Boushabi Ayoub, Hicham Aitbenali, Mohamed Shimi
CHU Mohammed VI Tangier, Department of Orthopedic Traumatology, Faculty of Medicine and Pharmacy of Tangier, Abdelmalek Essaydi University, Moracco.
CHU Mohammed VI Tangier, Department of Orthopedic Traumatology, Faculty of Medicine and Pharmacy of Tangier, Abdelmalek Essaydi University, Moracco.
Int J Surg Case Rep. 2023 Dec;113:109052. doi: 10.1016/j.ijscr.2023.109052. Epub 2023 Nov 13.
Actinomycosis of the foot is a rare, chronic, granulomatous infectious ailment affecting the skin, dermis, and subcutaneous tissues. It is caused by a fungal or actinomycotic agent, resulting in a pseudotumoral appearance. This pathology typically progresses slowly, leading to delayed diagnosis. The primary objective of this report is to emphasize the rarity and clinical significance of this highly uncommon medical condition.
We present the case of a 45-year-old woman with a mass on the sole of her right foot. The condition was treated through excisional biopsy along with combined antibiotic therapy. Histopathology of the excised mass confirmed the presence of actinomycosis, ultimately confirming the diagnosis. The patient's progress was satisfactory, with no recurrence observed over a 2-year follow-up period.
Actinomycosis of the foot is a common pathology in tropical and subtropical regions where climatic conditions promote its emergence. It is a chronic, granulomatous infection of exogenous origin, caused by either fungal (eumycetoma) or bacterial (actinomycetoma) agents. When left unrecognized, these infections can lead to complications, including osteoarticular lesions, with a severe impact on the functional prognosis. The presence of foot swelling should raise suspicion of mycetoma as a diagnosis, with confirmation relying on histological analysis. Management typically involves the aggressive control of invasive soft-tissue masses, often followed by prolonged antibiotic treatment. Skin grafting is a standard method for closing Madura foot defects, and continuous surveillance is necessary due to the potential for actinomycosis recurrence.
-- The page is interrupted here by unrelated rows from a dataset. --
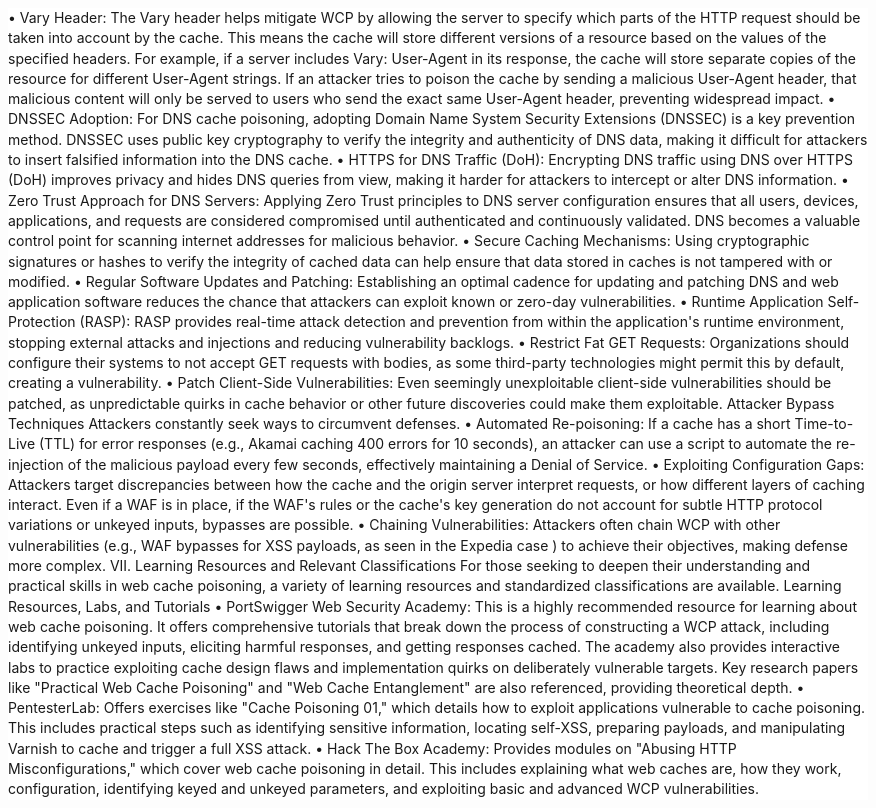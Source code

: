 •	Vary Header: The Vary header helps mitigate WCP by allowing the server to specify which parts of the HTTP request should be taken into account by the cache. This means the cache will store different versions of a resource based on the values of the specified headers. For example, if a server includes 
Vary: User-Agent in its response, the cache will store separate copies of the resource for different User-Agent strings. If an attacker tries to poison the cache by sending a malicious User-Agent header, that malicious content will only be served to users who send the exact same User-Agent header, preventing widespread impact.
•	DNSSEC Adoption: For DNS cache poisoning, adopting Domain Name System Security Extensions (DNSSEC) is a key prevention method. DNSSEC uses public key cryptography to verify the integrity and authenticity of DNS data, making it difficult for attackers to insert falsified information into the DNS cache.
•	HTTPS for DNS Traffic (DoH): Encrypting DNS traffic using DNS over HTTPS (DoH) improves privacy and hides DNS queries from view, making it harder for attackers to intercept or alter DNS information.
•	Zero Trust Approach for DNS Servers: Applying Zero Trust principles to DNS server configuration ensures that all users, devices, applications, and requests are considered compromised until authenticated and continuously validated. DNS becomes a valuable control point for scanning internet addresses for malicious behavior.
•	Secure Caching Mechanisms: Using cryptographic signatures or hashes to verify the integrity of cached data can help ensure that data stored in caches is not tampered with or modified.
•	Regular Software Updates and Patching: Establishing an optimal cadence for updating and patching DNS and web application software reduces the chance that attackers can exploit known or zero-day vulnerabilities.
•	Runtime Application Self-Protection (RASP): RASP provides real-time attack detection and prevention from within the application's runtime environment, stopping external attacks and injections and reducing vulnerability backlogs.
•	Restrict Fat GET Requests: Organizations should configure their systems to not accept GET requests with bodies, as some third-party technologies might permit this by default, creating a vulnerability.
•	Patch Client-Side Vulnerabilities: Even seemingly unexploitable client-side vulnerabilities should be patched, as unpredictable quirks in cache behavior or other future discoveries could make them exploitable.
Attacker Bypass Techniques
Attackers constantly seek ways to circumvent defenses.
•	Automated Re-poisoning: If a cache has a short Time-to-Live (TTL) for error responses (e.g., Akamai caching 400 errors for 10 seconds), an attacker can use a script to automate the re-injection of the malicious payload every few seconds, effectively maintaining a Denial of Service.
•	Exploiting Configuration Gaps: Attackers target discrepancies between how the cache and the origin server interpret requests, or how different layers of caching interact. Even if a WAF is in place, if the WAF's rules or the cache's key generation do not account for subtle HTTP protocol variations or unkeyed inputs, bypasses are possible.
•	Chaining Vulnerabilities: Attackers often chain WCP with other vulnerabilities (e.g., WAF bypasses for XSS payloads, as seen in the Expedia case ) to achieve their objectives, making defense more complex.
VII. Learning Resources and Relevant Classifications
For those seeking to deepen their understanding and practical skills in web cache poisoning, a variety of learning resources and standardized classifications are available.
Learning Resources, Labs, and Tutorials
•	PortSwigger Web Security Academy: This is a highly recommended resource for learning about web cache poisoning. It offers comprehensive tutorials that break down the process of constructing a WCP attack, including identifying unkeyed inputs, eliciting harmful responses, and getting responses cached. The academy also provides interactive labs to practice exploiting cache design flaws and implementation quirks on deliberately vulnerable targets. Key research papers like "Practical Web Cache Poisoning" and "Web Cache Entanglement" are also referenced, providing theoretical depth.
•	PentesterLab: Offers exercises like "Cache Poisoning 01," which details how to exploit applications vulnerable to cache poisoning. This includes practical steps such as identifying sensitive information, locating self-XSS, preparing payloads, and manipulating Varnish to cache and trigger a full XSS attack.
•	Hack The Box Academy: Provides modules on "Abusing HTTP Misconfigurations," which cover web cache poisoning in detail. This includes explaining what web caches are, how they work, configuration, identifying keyed and unkeyed parameters, and exploiting basic and advanced WCP vulnerabilities.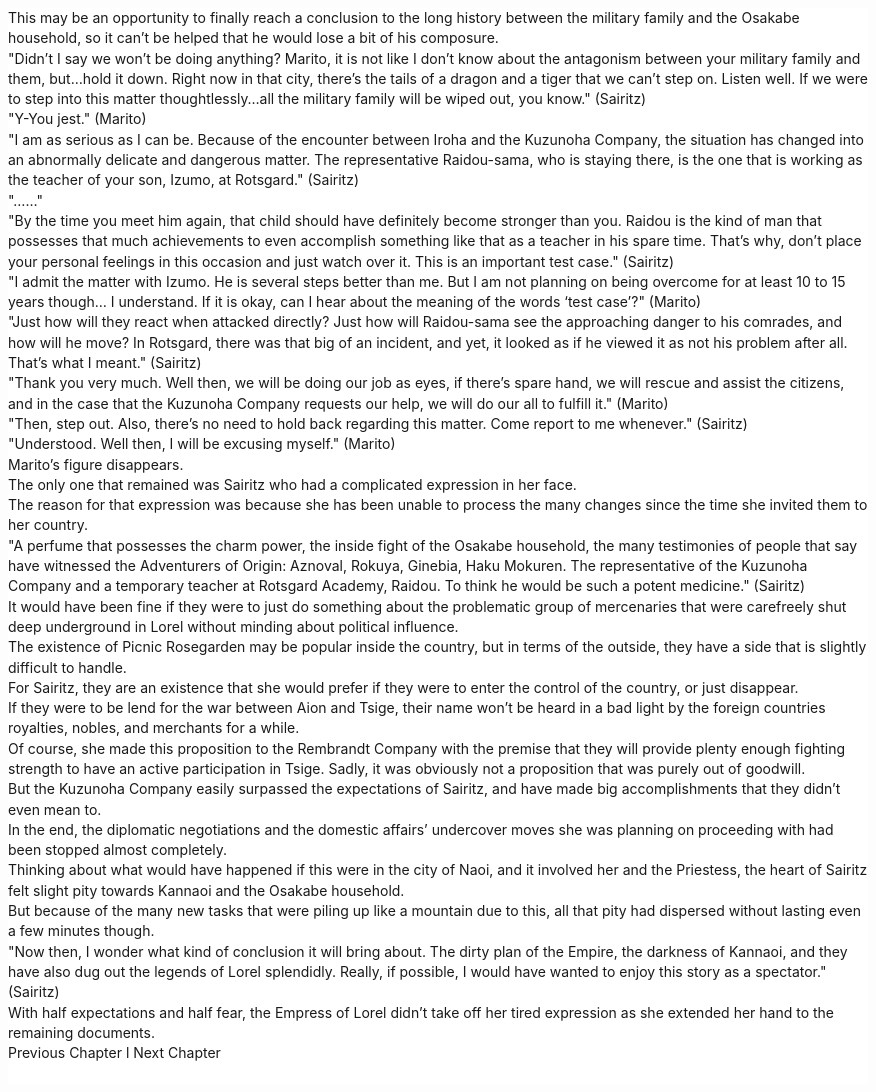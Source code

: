 This may be an opportunity to finally reach a conclusion to the long history between the military family and the Osakabe household, so it can’t be helped that he would lose a bit of his composure.<br/>
"Didn’t I say we won’t be doing anything? Marito, it is not like I don’t know about the antagonism between your military family and them, but…hold it down. Right now in that city, there’s the tails of a dragon and a tiger that we can’t step on. Listen well. If we were to step into this matter thoughtlessly…all the military family will be wiped out, you know." (Sairitz)<br/>
"Y-You jest." (Marito)<br/>
"I am as serious as I can be. Because of the encounter between Iroha and the Kuzunoha Company, the situation has changed into an abnormally delicate and dangerous matter. The representative Raidou-sama, who is staying there, is the one that is working as the teacher of your son, Izumo, at Rotsgard." (Sairitz)<br/>
"……"<br/>
"By the time you meet him again, that child should have definitely become stronger than you. Raidou is the kind of man that possesses that much achievements to even accomplish something like that as a teacher in his spare time. That’s why, don’t place your personal feelings in this occasion and just watch over it. This is an important test case." (Sairitz)<br/>
"I admit the matter with Izumo. He is several steps better than me. But I am not planning on being overcome for at least 10 to 15 years though… I understand. If it is okay, can I hear about the meaning of the words ‘test case’?" (Marito)<br/>
"Just how will they react when attacked directly? Just how will Raidou-sama see the approaching danger to his comrades, and how will he move? In Rotsgard, there was that big of an incident, and yet, it looked as if he viewed it as not his problem after all. That’s what I meant." (Sairitz)<br/>
"Thank you very much. Well then, we will be doing our job as eyes, if there’s spare hand, we will rescue and assist the citizens, and in the case that the Kuzunoha Company requests our help, we will do our all to fulfill it." (Marito)<br/>
"Then, step out. Also, there’s no need to hold back regarding this matter. Come report to me whenever." (Sairitz)<br/>
"Understood. Well then, I will be excusing myself." (Marito)   <br/>
Marito’s figure disappears.<br/>
The only one that remained was Sairitz who had a complicated expression in her face.<br/>
The reason for that expression was because she has been unable to process the many changes since the time she invited them to her country.<br/>
"A perfume that possesses the charm power, the inside fight of the Osakabe household, the many testimonies of people that say have witnessed the Adventurers of Origin: Aznoval, Rokuya, Ginebia, Haku Mokuren. The representative of the Kuzunoha Company and a temporary teacher at Rotsgard Academy, Raidou. To think he would be such a potent medicine." (Sairitz)<br/>
It would have been fine if they were to just do something about the problematic group of mercenaries that were carefreely shut deep underground in Lorel without minding about political influence.<br/>
The existence of Picnic Rosegarden may be popular inside the country, but in terms of the outside, they have a side that is slightly difficult to handle.<br/>
For Sairitz, they are an existence that she would prefer if they were to enter the control of the country, or just disappear.<br/>
If they were to be lend for the war between Aion and Tsige, their name won’t be heard in a bad light by the foreign countries royalties, nobles, and merchants for a while.<br/>
Of course, she made this proposition to the Rembrandt Company with the premise that they will provide plenty enough fighting strength to have an active participation in Tsige. Sadly, it was obviously not a proposition that was purely out of goodwill.<br/>
But the Kuzunoha Company easily surpassed the expectations of Sairitz, and have made big accomplishments that they didn’t even mean to.<br/>
In the end, the diplomatic negotiations and the domestic affairs’ undercover moves she was planning on proceeding with had been stopped almost completely.<br/>
Thinking about what would have happened if this were in the city of Naoi, and it involved her and the Priestess, the heart of Sairitz felt slight pity towards Kannaoi and the Osakabe household.<br/>
But because of the many new tasks that were piling up like a mountain due to this, all that pity had dispersed without lasting even a few minutes though.<br/>
"Now then, I wonder what kind of conclusion it will bring about. The dirty plan of the Empire, the darkness of Kannaoi, and they have also dug out the legends of Lorel splendidly. Really, if possible, I would have wanted to enjoy this story as a spectator." (Sairitz)<br/>
With half expectations and half fear, the Empress of Lorel didn’t take off her tired expression as she extended her hand to the remaining documents.<br/>
Previous Chapter l Next Chapter<br/>
<br/>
In the context of Morocco, actinomycosis of the foot remains sporadic. Identifying these conditions presents significant diagnostic challenges, leading to unfortunate treatment delays. These largely unrecognized conditions have the potential to become more complex by causing osteoarticular damage and lesions, ultimately worsening the functional outlook. Early vigilance is advisable upon observing foot swelling, considering the possibility of actinomycosis of the foot. A definitive diagnosis requires histological analysis, a critical step.
足部放线菌病是一种罕见的慢性肉芽肿性感染性疾病,累及皮肤、真皮和皮下组织。它由真菌或放线菌病原体引起,导致假瘤样外观。这种病理情况通常进展缓慢,导致诊断延迟。本报告的主要目的是强调这种极为罕见的医学病症的罕见性和临床意义。
我们报告一例45岁女性,其右足底有一肿块。该病症通过切除活检及联合抗生素治疗。切除肿块的组织病理学检查证实存在放线菌病,最终确诊。患者病情进展令人满意,在2年随访期内未观察到复发。
足部放线菌病在热带和亚热带地区是一种常见的病理情况,那里的气候条件促使其出现。它是一种外源性慢性肉芽肿性感染,由真菌(足菌肿)或细菌(放线菌性足菌肿)病原体引起。如果未被识别,这些感染可导致并发症,包括骨关节病变,对功能预后有严重影响。足部肿胀的出现应引起对足菌肿诊断的怀疑,确诊依赖于组织学分析。治疗通常包括积极控制侵袭性软组织肿块,随后常进行长期抗生素治疗。皮肤移植是闭合马杜拉足缺损的标准方法,由于放线菌病有复发的可能性,持续监测是必要的。
在摩洛哥,足部放线菌病仍然散发。识别这些病症存在重大诊断挑战,导致不幸的治疗延迟。这些很大程度上未被认识的病症有可能因引起骨关节损伤和病变而变得更加复杂,最终使功能前景恶化。观察到足部肿胀时建议尽早保持警惕,考虑足部放线菌病的可能性。明确诊断需要组织学分析,这是关键步骤。